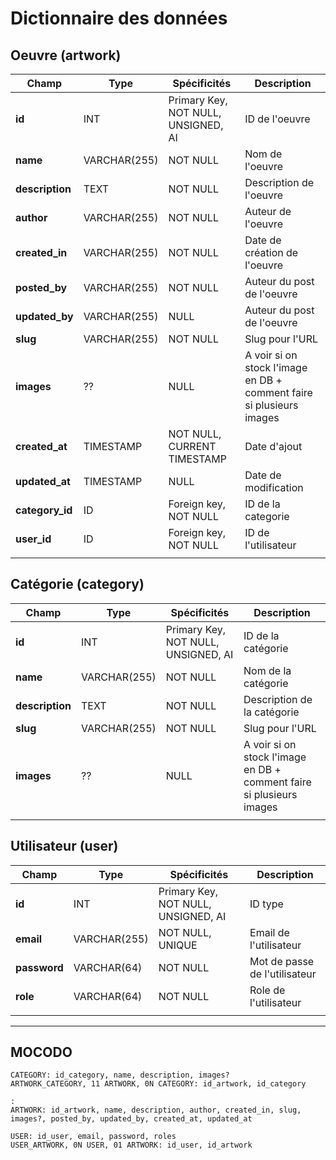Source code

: # Dictionnaire des données

## Oeuvre (artwork)
|Champ|Type|Spécificités|Description|
|-|-|-|-|
|**id**|INT|Primary Key, NOT NULL, UNSIGNED, AI|ID de l'oeuvre|
|**name**|VARCHAR(255)|NOT NULL|Nom de l'oeuvre|
|**description**|TEXT|NOT NULL|Description de l'oeuvre|
|**author**|VARCHAR(255)|NOT NULL|Auteur de l'oeuvre|
|**created_in**|VARCHAR(255)|NOT NULL|Date de création de l'oeuvre|
|**posted_by**|VARCHAR(255)|NOT NULL|Auteur du post de l'oeuvre|
|**updated_by**|VARCHAR(255)|NULL|Auteur du post de l'oeuvre|
|**slug**|VARCHAR(255)|NOT NULL|Slug pour l'URL|
|**images**|??|NULL|A voir si on stock l'image en DB + comment faire si plusieurs images|
|**created_at**|TIMESTAMP|NOT NULL, CURRENT TIMESTAMP|Date d'ajout|
|**updated_at**|TIMESTAMP|NULL|Date de modification|
|**category_id**|ID|Foreign key, NOT NULL|ID de la categorie|
|**user_id**|ID|Foreign key, NOT NULL|ID de l'utilisateur|
|||||

## Catégorie (category)
|Champ|Type|Spécificités|Description|
|-|-|-|-|
|**id**|INT|Primary Key, NOT NULL, UNSIGNED, AI|ID de la catégorie|
|**name**|VARCHAR(255)|NOT NULL|Nom de la catégorie|
|**description**|TEXT|NOT NULL|Description de la catégorie|
|**slug**|VARCHAR(255)|NOT NULL|Slug pour l'URL|
|**images**|??|NULL|A voir si on stock l'image en DB + comment faire si plusieurs images|
|||||

## Utilisateur (user)
|Champ|Type|Spécificités|Description|
|-|-|-|-|
|**id**|INT|Primary Key, NOT NULL, UNSIGNED, AI|ID type|
|**email**|VARCHAR(255)|NOT NULL, UNIQUE|Email de l'utilisateur|
|**password**|VARCHAR(64)|NOT NULL|Mot de passe de l'utilisateur|
|**role**|VARCHAR(64)|NOT NULL|Role de l'utilisateur|
|||||

________

## MOCODO

```
CATEGORY: id_category, name, description, images?
ARTWORK_CATEGORY, 11 ARTWORK, 0N CATEGORY: id_artwork, id_category

:
ARTWORK: id_artwork, name, description, author, created_in, slug, images?, posted_by, updated_by, created_at, updated_at

USER: id_user, email, password, roles
USER_ARTWORK, 0N USER, 01 ARTWORK: id_user, id_artwork
```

§ Exercise requirements:
From the line containing "passe de l'utilisateur|" to the last line of the listing, write everything out exactly. Nothing outside that stretch belongs.

§ Reply to the task:
|**password**|VARCHAR(64)|NOT NULL|Mot de passe de l'utilisateur|
|**role**|VARCHAR(64)|NOT NULL|Role de l'utilisateur|
|||||

________

## MOCODO

```
CATEGORY: id_category, name, description, images?
ARTWORK_CATEGORY, 11 ARTWORK, 0N CATEGORY: id_artwork, id_category

:
ARTWORK: id_artwork, name, description, author, created_in, slug, images?, posted_by, updated_by, created_at, updated_at

USER: id_user, email, password, roles
USER_ARTWORK, 0N USER, 01 ARTWORK: id_user, id_artwork
```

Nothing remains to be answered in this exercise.